§ **What to produce**
Every line below that holds the string "appId" must be copied.

****************

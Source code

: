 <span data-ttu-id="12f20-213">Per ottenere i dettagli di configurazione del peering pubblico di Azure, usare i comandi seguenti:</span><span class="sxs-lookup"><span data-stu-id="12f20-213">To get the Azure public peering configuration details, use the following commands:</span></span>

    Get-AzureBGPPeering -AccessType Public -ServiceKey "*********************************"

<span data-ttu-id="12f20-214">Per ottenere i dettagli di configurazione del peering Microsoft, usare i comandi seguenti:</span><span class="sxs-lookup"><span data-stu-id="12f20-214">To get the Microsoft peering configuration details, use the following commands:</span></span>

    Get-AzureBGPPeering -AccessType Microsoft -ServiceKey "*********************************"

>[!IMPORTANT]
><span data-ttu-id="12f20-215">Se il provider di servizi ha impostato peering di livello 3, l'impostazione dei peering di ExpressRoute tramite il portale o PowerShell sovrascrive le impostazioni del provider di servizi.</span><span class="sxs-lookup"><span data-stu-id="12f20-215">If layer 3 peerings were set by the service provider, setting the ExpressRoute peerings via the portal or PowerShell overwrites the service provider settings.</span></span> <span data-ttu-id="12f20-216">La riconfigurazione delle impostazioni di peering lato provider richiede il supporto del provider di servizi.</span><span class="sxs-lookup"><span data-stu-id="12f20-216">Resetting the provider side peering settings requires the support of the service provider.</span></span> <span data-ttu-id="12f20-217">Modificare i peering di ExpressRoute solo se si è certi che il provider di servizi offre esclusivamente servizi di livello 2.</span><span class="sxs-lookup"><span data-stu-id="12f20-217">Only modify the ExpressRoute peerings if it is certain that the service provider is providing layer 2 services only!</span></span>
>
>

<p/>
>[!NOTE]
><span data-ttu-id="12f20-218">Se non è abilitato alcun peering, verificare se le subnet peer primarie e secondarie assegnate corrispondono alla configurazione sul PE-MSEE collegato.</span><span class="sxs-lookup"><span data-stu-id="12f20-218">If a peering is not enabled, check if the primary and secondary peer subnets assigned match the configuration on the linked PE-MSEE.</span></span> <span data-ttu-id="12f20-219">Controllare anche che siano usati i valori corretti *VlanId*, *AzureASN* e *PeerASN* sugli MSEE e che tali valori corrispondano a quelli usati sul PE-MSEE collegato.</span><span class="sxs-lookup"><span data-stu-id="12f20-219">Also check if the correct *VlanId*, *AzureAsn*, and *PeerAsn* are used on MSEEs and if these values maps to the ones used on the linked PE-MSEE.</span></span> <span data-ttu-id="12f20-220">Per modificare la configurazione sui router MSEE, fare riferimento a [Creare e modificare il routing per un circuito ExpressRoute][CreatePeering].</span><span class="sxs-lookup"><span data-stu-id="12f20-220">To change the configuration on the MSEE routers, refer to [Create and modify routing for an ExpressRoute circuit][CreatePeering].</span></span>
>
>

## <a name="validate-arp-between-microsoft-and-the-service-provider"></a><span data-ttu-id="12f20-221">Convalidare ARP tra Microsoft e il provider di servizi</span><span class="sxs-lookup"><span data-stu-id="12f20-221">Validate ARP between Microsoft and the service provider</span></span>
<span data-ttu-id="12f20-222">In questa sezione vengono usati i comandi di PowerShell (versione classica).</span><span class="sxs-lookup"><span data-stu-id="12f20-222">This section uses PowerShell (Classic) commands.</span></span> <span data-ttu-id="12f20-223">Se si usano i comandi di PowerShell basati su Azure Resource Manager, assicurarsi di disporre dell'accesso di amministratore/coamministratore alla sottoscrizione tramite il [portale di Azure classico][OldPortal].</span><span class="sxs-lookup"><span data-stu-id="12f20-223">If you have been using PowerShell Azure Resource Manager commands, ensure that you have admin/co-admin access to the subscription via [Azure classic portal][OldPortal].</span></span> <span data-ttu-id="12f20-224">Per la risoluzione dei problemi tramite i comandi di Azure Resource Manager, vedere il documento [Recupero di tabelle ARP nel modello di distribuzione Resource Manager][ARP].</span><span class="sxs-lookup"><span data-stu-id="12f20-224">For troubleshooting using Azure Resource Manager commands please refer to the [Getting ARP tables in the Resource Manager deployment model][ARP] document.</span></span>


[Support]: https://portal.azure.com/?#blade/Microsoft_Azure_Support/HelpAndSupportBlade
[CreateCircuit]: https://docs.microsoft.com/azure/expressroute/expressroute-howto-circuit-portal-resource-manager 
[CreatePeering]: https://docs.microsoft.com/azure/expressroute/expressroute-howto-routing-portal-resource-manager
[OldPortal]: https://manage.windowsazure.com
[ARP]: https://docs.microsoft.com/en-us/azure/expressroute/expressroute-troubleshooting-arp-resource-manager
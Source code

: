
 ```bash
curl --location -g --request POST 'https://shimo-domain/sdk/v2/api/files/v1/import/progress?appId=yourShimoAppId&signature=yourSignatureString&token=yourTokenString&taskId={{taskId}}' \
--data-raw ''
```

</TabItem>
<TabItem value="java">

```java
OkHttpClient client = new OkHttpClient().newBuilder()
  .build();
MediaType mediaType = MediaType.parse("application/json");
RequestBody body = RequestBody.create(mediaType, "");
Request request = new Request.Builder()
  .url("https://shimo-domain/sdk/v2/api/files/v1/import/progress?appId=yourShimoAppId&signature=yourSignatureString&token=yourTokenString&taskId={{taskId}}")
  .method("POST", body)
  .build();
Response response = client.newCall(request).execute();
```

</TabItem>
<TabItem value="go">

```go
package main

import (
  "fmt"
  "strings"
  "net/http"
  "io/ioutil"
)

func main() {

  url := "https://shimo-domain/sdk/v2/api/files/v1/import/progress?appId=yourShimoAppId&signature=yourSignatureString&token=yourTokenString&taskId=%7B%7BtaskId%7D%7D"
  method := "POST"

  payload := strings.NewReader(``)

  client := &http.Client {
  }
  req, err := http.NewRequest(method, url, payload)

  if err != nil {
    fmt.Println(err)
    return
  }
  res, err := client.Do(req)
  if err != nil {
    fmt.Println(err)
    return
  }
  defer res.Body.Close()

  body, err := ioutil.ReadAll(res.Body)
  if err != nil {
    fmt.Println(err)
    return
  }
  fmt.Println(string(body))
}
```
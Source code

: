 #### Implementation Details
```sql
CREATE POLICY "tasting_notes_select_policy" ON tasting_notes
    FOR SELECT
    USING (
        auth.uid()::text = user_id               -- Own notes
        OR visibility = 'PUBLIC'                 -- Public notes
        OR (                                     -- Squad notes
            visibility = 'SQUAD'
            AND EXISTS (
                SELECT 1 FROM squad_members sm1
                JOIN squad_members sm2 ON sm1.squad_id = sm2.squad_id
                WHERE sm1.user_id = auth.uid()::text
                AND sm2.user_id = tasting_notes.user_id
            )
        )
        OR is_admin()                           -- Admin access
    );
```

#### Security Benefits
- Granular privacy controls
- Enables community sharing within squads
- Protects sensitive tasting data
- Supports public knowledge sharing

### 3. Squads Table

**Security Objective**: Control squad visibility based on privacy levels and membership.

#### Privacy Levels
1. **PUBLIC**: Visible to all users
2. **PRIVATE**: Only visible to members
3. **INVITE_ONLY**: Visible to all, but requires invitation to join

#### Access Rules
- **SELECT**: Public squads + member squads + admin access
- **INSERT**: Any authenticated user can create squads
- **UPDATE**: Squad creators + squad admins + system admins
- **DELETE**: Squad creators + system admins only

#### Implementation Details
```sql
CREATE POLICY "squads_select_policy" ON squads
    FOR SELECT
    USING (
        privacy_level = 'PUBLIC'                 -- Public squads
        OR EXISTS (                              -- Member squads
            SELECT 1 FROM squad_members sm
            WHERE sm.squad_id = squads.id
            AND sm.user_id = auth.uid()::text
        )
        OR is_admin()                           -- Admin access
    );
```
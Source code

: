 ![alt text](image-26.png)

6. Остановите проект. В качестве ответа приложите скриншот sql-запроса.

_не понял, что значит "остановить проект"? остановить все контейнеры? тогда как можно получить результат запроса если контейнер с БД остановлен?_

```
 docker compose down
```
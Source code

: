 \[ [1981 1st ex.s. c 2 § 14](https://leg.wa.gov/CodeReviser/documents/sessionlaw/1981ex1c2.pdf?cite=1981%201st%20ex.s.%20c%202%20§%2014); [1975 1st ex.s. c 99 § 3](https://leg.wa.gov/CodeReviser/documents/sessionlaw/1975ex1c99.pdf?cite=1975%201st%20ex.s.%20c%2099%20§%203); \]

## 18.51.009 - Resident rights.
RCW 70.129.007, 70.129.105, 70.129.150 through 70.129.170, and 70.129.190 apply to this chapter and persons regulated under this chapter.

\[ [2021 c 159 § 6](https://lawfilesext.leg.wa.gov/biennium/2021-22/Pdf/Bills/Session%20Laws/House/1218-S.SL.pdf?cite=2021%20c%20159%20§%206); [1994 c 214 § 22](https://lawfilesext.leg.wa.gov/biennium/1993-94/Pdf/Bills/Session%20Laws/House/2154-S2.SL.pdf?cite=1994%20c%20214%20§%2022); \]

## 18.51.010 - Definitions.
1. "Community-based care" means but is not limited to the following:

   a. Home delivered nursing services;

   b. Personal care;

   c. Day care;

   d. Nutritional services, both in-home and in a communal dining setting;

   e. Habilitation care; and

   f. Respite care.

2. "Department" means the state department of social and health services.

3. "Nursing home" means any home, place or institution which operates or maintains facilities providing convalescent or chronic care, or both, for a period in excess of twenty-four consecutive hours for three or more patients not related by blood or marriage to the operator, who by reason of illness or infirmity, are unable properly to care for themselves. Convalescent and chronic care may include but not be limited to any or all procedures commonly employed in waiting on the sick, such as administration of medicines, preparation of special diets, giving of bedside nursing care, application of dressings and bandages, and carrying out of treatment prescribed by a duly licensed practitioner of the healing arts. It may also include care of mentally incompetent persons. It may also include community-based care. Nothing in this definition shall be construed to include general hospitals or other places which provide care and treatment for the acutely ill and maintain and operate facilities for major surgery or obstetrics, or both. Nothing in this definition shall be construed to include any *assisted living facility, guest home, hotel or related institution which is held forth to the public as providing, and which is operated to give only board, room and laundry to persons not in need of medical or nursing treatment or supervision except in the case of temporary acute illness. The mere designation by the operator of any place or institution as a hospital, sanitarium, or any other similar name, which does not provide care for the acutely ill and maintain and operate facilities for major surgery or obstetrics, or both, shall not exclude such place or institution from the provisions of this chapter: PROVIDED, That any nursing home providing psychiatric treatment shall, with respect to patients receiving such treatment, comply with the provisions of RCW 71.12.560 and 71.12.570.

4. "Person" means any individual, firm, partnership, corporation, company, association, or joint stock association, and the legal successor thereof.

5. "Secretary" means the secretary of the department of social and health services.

****************

§ **Answer**
curl --location -g --request POST 'https://shimo-domain/sdk/v2/api/files/v1/import/progress?appId=yourShimoAppId&signature=yourSignatureString&token=yourTokenString&taskId={{taskId}}' \
  .url("https://shimo-domain/sdk/v2/api/files/v1/import/progress?appId=yourShimoAppId&signature=yourSignatureString&token=yourTokenString&taskId={{taskId}}")
  url := "https://shimo-domain/sdk/v2/api/files/v1/import/progress?appId=yourShimoAppId&signature=yourSignatureString&token=yourTokenString&taskId=%7B%7BtaskId%7D%7D"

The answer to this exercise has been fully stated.